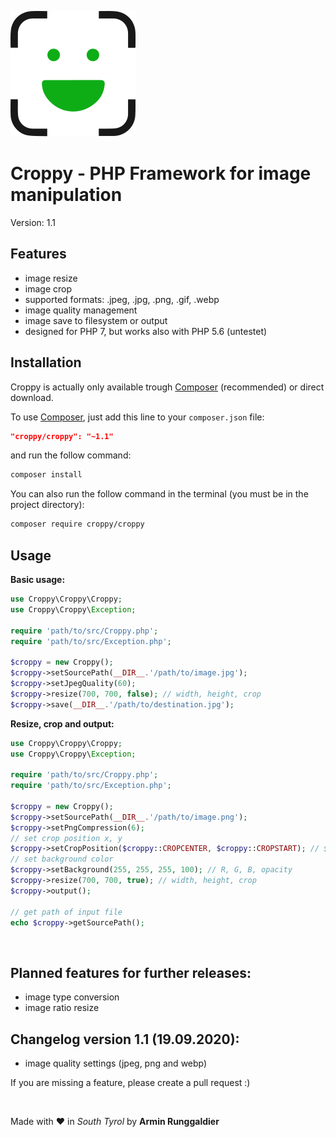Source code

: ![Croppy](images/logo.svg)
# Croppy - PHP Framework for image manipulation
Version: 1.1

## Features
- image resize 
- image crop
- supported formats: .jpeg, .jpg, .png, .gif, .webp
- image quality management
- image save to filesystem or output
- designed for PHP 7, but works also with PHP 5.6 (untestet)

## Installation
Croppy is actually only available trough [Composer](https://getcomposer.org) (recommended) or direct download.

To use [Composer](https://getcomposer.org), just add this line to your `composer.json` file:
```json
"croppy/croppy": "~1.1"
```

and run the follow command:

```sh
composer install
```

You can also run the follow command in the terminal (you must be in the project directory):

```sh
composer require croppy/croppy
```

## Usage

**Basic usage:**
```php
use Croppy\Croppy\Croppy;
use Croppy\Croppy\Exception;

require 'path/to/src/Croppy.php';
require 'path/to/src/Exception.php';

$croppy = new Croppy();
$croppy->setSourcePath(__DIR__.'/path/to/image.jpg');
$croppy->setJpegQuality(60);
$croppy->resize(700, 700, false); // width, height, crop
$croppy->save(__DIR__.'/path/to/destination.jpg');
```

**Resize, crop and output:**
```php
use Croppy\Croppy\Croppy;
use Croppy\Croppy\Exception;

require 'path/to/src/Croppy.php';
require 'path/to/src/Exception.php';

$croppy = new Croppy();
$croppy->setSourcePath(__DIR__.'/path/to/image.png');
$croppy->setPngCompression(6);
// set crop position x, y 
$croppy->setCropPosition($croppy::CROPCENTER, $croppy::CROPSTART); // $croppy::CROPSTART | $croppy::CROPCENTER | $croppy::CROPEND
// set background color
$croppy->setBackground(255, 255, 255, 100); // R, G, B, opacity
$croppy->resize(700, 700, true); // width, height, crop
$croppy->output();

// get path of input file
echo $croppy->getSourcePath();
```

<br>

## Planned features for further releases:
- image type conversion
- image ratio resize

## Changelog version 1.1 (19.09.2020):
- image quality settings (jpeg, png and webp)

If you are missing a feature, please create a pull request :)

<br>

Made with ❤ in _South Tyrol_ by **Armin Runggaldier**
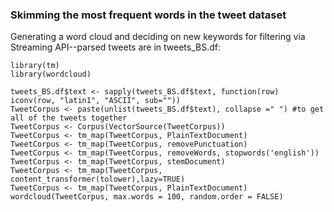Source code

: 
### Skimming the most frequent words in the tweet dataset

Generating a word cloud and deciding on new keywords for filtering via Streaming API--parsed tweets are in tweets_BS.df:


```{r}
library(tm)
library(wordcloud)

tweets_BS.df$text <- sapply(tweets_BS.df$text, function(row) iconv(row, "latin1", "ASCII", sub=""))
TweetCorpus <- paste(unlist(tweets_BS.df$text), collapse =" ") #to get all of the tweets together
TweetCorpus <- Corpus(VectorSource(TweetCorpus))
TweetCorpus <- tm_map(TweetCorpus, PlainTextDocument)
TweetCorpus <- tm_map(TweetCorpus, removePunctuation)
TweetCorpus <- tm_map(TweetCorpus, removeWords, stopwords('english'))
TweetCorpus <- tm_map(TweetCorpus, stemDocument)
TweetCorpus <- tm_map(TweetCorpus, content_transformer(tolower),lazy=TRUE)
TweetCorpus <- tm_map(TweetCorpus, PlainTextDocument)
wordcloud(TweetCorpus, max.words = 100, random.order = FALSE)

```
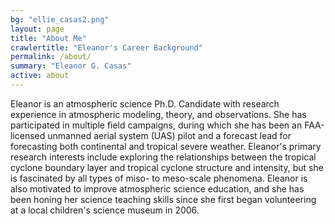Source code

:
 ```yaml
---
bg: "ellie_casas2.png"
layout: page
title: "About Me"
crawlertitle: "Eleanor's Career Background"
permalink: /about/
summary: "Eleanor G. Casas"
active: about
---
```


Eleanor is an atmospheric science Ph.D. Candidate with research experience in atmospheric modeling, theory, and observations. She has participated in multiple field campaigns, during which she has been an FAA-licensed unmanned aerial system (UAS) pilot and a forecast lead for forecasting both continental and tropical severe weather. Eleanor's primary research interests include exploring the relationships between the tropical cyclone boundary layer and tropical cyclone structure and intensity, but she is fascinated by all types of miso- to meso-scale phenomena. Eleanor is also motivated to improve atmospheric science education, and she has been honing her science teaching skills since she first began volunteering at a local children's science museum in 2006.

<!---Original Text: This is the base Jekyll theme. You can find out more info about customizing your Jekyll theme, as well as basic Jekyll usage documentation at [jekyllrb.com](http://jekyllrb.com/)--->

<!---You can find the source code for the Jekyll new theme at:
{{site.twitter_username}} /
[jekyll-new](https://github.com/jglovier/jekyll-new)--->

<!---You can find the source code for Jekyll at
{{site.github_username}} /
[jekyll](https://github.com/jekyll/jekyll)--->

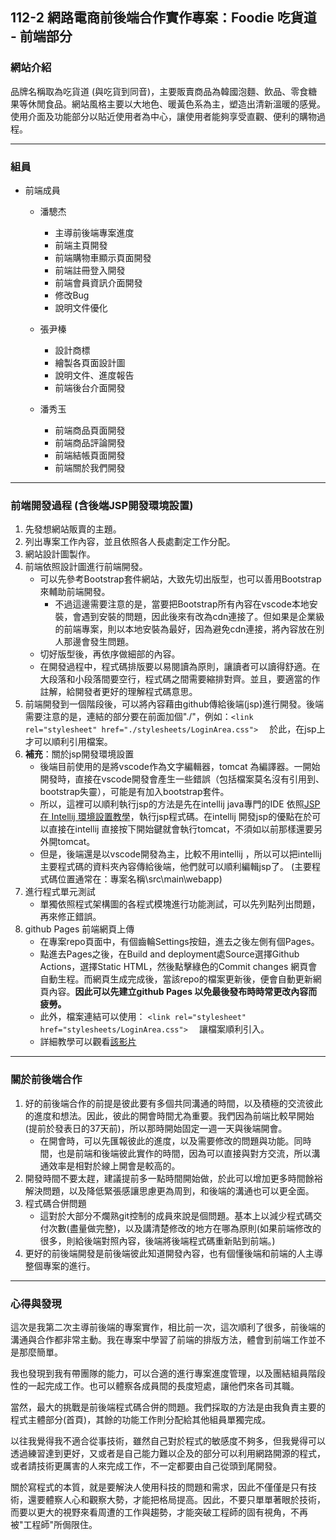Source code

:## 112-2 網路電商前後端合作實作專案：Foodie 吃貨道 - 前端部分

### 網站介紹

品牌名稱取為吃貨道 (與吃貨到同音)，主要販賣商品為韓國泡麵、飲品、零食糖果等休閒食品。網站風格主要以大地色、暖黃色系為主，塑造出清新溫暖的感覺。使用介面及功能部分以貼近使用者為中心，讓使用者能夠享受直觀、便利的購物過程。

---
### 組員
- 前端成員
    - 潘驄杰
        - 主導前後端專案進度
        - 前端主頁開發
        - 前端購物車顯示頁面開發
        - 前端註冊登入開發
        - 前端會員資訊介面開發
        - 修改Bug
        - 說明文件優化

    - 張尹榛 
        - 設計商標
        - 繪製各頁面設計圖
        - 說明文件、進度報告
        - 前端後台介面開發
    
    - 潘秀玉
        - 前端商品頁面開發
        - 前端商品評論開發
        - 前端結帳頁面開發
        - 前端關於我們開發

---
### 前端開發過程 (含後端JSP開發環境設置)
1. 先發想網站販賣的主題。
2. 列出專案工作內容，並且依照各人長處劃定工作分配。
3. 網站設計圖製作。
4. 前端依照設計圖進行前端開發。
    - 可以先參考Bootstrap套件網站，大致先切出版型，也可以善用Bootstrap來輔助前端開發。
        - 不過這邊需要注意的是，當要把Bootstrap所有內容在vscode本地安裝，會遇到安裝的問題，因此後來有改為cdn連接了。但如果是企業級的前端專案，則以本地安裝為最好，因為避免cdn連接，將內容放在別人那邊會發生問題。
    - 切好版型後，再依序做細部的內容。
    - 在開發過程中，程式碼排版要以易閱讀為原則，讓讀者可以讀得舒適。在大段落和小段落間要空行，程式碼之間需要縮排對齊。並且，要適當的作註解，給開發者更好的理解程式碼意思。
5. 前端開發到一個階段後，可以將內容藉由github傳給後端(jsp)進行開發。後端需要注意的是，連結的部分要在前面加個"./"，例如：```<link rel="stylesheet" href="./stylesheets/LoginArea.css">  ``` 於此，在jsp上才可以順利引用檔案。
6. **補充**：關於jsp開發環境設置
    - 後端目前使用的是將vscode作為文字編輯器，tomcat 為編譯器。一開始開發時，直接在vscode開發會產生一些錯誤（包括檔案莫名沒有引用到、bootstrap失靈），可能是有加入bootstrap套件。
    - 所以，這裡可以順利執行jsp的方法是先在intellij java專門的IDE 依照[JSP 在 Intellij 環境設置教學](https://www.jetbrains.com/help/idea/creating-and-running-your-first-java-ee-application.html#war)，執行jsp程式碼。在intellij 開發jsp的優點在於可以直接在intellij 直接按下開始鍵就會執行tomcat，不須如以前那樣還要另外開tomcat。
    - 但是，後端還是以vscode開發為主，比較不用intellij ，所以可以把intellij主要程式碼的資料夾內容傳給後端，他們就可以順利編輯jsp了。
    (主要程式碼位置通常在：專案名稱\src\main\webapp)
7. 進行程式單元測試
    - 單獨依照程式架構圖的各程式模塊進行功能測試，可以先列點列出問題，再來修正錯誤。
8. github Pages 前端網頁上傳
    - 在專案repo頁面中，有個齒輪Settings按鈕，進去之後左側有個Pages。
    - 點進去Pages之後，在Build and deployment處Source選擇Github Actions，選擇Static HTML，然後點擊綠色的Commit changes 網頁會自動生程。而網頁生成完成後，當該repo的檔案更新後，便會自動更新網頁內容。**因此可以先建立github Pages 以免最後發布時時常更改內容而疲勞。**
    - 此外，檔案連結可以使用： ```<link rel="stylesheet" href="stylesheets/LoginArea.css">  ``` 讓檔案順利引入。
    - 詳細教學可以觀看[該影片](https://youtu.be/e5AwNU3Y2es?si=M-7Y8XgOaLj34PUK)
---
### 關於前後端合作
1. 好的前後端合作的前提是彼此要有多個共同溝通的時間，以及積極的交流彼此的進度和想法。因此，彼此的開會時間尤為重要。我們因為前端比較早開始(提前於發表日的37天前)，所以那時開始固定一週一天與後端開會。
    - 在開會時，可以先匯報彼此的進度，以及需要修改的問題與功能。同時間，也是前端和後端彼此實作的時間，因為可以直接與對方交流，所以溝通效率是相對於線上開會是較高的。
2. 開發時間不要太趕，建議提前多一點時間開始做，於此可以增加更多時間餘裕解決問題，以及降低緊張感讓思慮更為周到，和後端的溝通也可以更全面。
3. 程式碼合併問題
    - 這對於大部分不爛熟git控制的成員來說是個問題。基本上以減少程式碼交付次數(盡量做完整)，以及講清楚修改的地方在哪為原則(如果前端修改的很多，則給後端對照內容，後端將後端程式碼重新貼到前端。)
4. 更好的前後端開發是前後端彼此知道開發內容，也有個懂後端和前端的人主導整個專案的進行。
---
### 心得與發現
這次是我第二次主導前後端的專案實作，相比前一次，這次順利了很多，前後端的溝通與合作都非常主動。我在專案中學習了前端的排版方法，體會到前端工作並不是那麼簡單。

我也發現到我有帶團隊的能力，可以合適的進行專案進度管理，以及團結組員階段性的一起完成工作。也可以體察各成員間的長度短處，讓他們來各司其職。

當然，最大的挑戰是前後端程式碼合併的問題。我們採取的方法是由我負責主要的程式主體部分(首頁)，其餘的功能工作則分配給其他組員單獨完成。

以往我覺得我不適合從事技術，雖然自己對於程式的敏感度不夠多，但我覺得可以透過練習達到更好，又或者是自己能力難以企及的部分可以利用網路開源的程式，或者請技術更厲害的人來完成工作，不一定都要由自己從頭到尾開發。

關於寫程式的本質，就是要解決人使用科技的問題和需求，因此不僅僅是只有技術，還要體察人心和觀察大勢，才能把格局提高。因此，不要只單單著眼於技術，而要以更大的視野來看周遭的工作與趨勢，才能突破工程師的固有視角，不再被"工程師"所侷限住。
****************************************
All lines in the listing above from the line containing "- 在專案repo頁面中，有" to the line containing "這次是我第二次主導前後端的專", inclusive, should be retyped exactly; no other lines should appear.

◆ Result for this task
    - 在專案repo頁面中，有個齒輪Settings按鈕，進去之後左側有個Pages。
    - 點進去Pages之後，在Build and deployment處Source選擇Github Actions，選擇Static HTML，然後點擊綠色的Commit changes 網頁會自動生程。而網頁生成完成後，當該repo的檔案更新後，便會自動更新網頁內容。**因此可以先建立github Pages 以免最後發布時時常更改內容而疲勞。**
    - 此外，檔案連結可以使用： ```<link rel="stylesheet" href="stylesheets/LoginArea.css">  ``` 讓檔案順利引入。
    - 詳細教學可以觀看[該影片](https://youtu.be/e5AwNU3Y2es?si=M-7Y8XgOaLj34PUK)
---
### 關於前後端合作
1. 好的前後端合作的前提是彼此要有多個共同溝通的時間，以及積極的交流彼此的進度和想法。因此，彼此的開會時間尤為重要。我們因為前端比較早開始(提前於發表日的37天前)，所以那時開始固定一週一天與後端開會。
    - 在開會時，可以先匯報彼此的進度，以及需要修改的問題與功能。同時間，也是前端和後端彼此實作的時間，因為可以直接與對方交流，所以溝通效率是相對於線上開會是較高的。
2. 開發時間不要太趕，建議提前多一點時間開始做，於此可以增加更多時間餘裕解決問題，以及降低緊張感讓思慮更為周到，和後端的溝通也可以更全面。
3. 程式碼合併問題
    - 這對於大部分不爛熟git控制的成員來說是個問題。基本上以減少程式碼交付次數(盡量做完整)，以及講清楚修改的地方在哪為原則(如果前端修改的很多，則給後端對照內容，後端將後端程式碼重新貼到前端。)
4. 更好的前後端開發是前後端彼此知道開發內容，也有個懂後端和前端的人主導整個專案的進行。
---
### 心得與發現
這次是我第二次主導前後端的專案實作，相比前一次，這次順利了很多，前後端的溝通與合作都非常主動。我在專案中學習了前端的排版方法，體會到前端工作並不是那麼簡單。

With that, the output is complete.